Her talk title is Bat cranial diversity: from ontogeny to macroevolution.
She is hosted by Mike Smotherman (BIOL)
Research Website: https://faculty.washington.edu/ssantana/wordpress/
Abstract: Diet evolution is a major driver of differences in morphology, function and species richness across mammal lineages. My lab’s research focuses on understanding how ecological diversification in mammals is related to the evolution of phenotypic traits, in particular those used to locate, capture and consume prey. With over 1,300 species worldwide, bats are an ideal model system for this research; they are one of the most species-rich and ecologically diverse mammal orders.

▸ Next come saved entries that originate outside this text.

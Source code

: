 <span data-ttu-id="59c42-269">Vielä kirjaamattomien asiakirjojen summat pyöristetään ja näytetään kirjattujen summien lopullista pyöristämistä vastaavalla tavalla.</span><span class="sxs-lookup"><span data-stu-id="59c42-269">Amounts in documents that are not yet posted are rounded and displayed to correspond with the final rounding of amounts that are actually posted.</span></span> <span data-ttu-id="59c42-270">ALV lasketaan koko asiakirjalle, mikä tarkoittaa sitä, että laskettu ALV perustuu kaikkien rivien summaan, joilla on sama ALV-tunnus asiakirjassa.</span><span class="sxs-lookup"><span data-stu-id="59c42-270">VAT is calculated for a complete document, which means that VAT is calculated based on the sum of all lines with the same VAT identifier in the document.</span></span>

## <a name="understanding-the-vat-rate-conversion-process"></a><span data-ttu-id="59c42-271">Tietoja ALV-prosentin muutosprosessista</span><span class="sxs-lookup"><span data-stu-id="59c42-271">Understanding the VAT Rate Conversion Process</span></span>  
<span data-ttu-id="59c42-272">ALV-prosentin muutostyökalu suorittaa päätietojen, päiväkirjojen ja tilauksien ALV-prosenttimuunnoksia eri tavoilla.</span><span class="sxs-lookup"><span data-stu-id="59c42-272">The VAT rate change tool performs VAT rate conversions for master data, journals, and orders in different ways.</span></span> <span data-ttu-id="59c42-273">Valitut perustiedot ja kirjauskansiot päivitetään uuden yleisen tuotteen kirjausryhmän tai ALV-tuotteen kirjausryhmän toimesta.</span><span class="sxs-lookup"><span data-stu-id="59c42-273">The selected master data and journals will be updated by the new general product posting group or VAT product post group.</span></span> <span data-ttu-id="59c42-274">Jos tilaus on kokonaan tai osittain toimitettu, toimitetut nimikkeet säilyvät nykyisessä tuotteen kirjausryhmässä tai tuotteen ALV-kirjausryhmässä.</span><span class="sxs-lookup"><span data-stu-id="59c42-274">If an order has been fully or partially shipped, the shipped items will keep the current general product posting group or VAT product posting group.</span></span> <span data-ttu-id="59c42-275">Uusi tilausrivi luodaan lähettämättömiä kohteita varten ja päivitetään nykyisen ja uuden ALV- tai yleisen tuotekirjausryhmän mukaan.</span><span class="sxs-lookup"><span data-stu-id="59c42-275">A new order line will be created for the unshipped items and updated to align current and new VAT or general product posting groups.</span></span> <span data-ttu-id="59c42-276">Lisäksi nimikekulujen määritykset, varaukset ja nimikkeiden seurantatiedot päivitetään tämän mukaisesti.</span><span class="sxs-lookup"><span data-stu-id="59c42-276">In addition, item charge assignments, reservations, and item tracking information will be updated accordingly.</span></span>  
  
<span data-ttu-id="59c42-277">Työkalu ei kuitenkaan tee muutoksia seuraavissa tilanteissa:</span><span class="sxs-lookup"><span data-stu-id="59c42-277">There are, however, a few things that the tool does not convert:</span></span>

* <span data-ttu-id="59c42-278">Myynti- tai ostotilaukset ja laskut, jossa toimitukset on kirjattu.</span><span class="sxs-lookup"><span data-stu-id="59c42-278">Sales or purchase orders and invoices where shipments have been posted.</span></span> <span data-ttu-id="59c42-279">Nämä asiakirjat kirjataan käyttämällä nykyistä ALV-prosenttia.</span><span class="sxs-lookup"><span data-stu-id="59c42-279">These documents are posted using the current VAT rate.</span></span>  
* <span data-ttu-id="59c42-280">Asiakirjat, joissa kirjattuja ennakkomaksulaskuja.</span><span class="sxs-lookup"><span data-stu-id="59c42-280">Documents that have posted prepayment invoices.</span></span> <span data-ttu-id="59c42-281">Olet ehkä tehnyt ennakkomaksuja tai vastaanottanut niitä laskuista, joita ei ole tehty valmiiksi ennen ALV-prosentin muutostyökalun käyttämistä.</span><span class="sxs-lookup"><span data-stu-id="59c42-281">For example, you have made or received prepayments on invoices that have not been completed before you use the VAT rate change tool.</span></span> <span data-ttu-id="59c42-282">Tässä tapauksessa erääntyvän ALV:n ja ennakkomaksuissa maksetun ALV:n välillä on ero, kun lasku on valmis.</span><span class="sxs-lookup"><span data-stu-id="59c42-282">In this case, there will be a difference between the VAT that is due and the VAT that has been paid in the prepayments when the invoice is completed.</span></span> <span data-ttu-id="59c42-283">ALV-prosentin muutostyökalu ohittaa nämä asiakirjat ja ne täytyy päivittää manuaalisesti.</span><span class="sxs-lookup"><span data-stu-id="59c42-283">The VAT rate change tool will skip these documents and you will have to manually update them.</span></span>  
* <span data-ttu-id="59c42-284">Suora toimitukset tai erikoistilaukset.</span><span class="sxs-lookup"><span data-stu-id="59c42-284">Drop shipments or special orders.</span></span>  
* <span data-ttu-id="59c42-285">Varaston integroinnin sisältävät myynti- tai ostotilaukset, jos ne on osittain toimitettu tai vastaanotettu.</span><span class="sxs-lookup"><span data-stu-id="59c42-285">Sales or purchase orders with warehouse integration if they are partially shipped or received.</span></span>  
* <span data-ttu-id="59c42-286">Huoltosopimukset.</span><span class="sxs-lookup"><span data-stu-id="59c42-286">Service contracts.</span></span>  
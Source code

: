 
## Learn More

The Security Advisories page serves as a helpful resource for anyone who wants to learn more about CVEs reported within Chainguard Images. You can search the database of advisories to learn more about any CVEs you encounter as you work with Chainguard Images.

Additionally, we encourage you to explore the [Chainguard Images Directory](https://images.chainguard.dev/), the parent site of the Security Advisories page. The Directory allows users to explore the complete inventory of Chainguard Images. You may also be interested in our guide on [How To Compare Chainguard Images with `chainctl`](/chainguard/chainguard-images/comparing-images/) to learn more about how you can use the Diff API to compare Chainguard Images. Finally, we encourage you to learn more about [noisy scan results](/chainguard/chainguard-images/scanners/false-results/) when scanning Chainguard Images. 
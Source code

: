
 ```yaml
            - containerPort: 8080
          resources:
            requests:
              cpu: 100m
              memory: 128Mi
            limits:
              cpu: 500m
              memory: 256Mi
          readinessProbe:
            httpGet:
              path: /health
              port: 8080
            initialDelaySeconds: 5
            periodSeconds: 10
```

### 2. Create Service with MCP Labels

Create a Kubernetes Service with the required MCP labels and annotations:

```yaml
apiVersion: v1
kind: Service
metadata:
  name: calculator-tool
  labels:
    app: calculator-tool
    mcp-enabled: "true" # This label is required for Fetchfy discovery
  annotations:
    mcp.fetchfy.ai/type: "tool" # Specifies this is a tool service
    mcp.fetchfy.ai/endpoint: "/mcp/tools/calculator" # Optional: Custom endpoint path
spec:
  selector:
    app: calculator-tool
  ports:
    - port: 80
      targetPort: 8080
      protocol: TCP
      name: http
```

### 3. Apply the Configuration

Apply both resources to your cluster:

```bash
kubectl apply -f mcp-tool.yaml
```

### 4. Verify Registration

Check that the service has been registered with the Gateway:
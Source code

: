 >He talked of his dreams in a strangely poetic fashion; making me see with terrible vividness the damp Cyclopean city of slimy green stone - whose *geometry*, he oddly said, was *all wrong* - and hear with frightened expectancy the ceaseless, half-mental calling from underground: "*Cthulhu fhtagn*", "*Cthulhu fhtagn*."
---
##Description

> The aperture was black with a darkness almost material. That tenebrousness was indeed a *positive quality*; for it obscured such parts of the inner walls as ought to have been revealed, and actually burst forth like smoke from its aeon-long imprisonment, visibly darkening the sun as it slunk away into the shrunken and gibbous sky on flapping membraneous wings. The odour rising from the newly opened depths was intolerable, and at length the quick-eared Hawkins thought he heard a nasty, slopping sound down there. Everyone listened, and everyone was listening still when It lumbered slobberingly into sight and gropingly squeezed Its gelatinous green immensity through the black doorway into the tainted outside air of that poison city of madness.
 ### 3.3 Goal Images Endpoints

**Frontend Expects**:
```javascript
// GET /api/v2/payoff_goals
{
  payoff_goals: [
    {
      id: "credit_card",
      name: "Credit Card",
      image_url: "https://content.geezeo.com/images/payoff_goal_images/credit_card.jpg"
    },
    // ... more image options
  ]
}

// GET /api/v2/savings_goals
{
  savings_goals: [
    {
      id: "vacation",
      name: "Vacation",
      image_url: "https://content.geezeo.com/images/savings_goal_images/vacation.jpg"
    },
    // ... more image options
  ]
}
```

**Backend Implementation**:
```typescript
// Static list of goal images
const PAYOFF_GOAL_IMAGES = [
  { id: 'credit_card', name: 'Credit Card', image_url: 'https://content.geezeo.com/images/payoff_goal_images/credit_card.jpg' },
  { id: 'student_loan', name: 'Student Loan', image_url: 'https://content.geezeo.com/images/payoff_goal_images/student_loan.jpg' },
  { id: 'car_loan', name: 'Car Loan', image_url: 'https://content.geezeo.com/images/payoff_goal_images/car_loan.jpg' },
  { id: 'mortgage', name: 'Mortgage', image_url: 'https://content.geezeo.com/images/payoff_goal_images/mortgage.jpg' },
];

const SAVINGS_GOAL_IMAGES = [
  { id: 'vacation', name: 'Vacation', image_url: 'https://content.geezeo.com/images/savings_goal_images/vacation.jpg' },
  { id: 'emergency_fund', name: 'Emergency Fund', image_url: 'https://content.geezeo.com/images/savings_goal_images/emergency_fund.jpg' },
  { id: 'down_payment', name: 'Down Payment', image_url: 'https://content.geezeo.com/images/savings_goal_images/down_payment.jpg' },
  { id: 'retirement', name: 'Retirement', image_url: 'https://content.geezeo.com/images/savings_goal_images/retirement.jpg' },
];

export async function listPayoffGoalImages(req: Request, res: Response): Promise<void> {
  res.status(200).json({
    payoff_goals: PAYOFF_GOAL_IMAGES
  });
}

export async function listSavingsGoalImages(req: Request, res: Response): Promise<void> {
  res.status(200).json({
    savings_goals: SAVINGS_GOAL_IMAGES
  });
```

To illuminate the complex mechanisms leading to bat diversification, our research integrates three major approaches: (1) documenting the ontogeny and macroevolution of traits associated with feeding, (2) experimentally testing how differences in these traits translate into feeding performance and resource use, and (3) quantitatively linking these patterns and mechanisms to the process of species diversification. In this seminar, I will illustrate how this research is allowing my lab to deepen the field’s understanding of the ecomorphological processes underlying the diversification of bats.
Please join us for a great talk in support of the strong EEB community we have here at Texas A&M!